Where is Everybody? Perhaps due to the impeachment trial of President Donald Trump, it's been a relatively quiet week in the labor and employment arena in Washington, D.C. President Trump and U.S. Secretary of Labor Eugene Scalia (along with other high-profile U.S. officials) attended the World Economic Forum Annual Meeting in Davos, Switzerland. Additionally, Vice President Mike Pence and Speaker of the U.S. House of Representatives Nancy Pelosi (D-CA) traveled overseas to attend ceremonies commemorating 75 years since the liberation of Auschwitz. This left Senator Chuck Grassley (R-IA), president pro tempore of the U.S. Senate, to mind the store as next in line for the presidency. Hopefully he's been extra careful while mowing his lawn this week.

EEO-1 Arguments. On January 24, 2020, the U.S Court of Appeals for the District of Columbia Circuit heard oral argument in the appeal of a lower court decision that resuscitated the Equal Employment Opportunity Commission's (EEOC) 2016 EEO-1 Component 2 data grab. The ongoing legal battle—despite the fact that the Commission has already collected 2017 and 2018 wage and hours worked data from employers—is just one aspect of an ordeal that continues to create uncertainty for employers. What impact—if any—will this legal challenge have on future EEO-1 information collections and on the EEOC's use of the data that has already been collected? Will the EEOC receive Office of Management and Budget approval for a renewed EEO-1 form sans Component 2? If so, when? Finally, it is important to remember that the EEOC has indicated that later on this year it will consider "initiating a rulemaking . . . that may include a new reporting requirement by which employers would submit pay data or related information."

Civil Penalties Increase. Late last week, the U.S. Department of Labor (DOL) issued a final rule that made inflationary increases to various civil penalties that are assessed by the DOL. This includes penalties assessed under the Federal Mine Safety and Health Act of 1977, Employee Retirement Income Security Act, Occupational Safety and Health Act, Fair Labor Standards Act, Migrant and Seasonal Agricultural Worker Protection Act, and Immigration and Nationality Act among others. "[T]he increased penalty levels apply to any penalties assessed after January 15, 2020."
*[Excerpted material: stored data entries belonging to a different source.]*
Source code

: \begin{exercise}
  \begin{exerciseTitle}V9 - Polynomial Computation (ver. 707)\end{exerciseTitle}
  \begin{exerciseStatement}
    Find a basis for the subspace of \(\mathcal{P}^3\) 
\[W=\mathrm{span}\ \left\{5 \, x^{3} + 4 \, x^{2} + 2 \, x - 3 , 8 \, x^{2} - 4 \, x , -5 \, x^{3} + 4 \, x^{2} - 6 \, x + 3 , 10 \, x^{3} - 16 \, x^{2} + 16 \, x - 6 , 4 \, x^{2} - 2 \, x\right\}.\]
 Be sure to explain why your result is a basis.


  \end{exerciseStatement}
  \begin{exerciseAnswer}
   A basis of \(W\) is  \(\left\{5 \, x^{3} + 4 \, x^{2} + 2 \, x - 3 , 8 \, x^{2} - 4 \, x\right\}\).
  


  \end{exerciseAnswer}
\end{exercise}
OSHA Enforcement Limitations. On January 21, 2020, the Occupational Safety and Health Administration (OSHA) released its list of industries that may be exempt from the agency's enforcement activities or where such enforcement may otherwise be limited. Funding limitations put in place by Congress prohibit OSHA from pursuing certain investigations or enforcement actions against two categories of employers: small farming operations and small employers (defined as those with 10 or fewer employees) in low-hazard industries. Check to see if you meet the criteria and are on the list by clicking here.

Chronicles of Riddick. The impeachment trial has shed light on some of the Senate's arcane rules and procedures. The Senate operates pursuant to not just the U.S. Constitution and its 44 Standing Rules, but mostly by informal precedents set over the last 230 years or so. This precedent has been gathered in a 1,600-page volume called Riddick's Senate Procedure (named after its compiler and former Senate parliamentarian, Dr. Floyd M. Riddick). So while sitting silently for hours in the Senate chamber this week, senators were prohibited by these obscure rules from consulting their phones or tablets and from consuming coffee or other caffeinated drinks. Strangely enough, however, the rules allow senators to drink milk on the Senate floor (see page 758), and some took advantage of this lacto-loophole. Why milk? Well, as they say, it does a (deliberative) body good.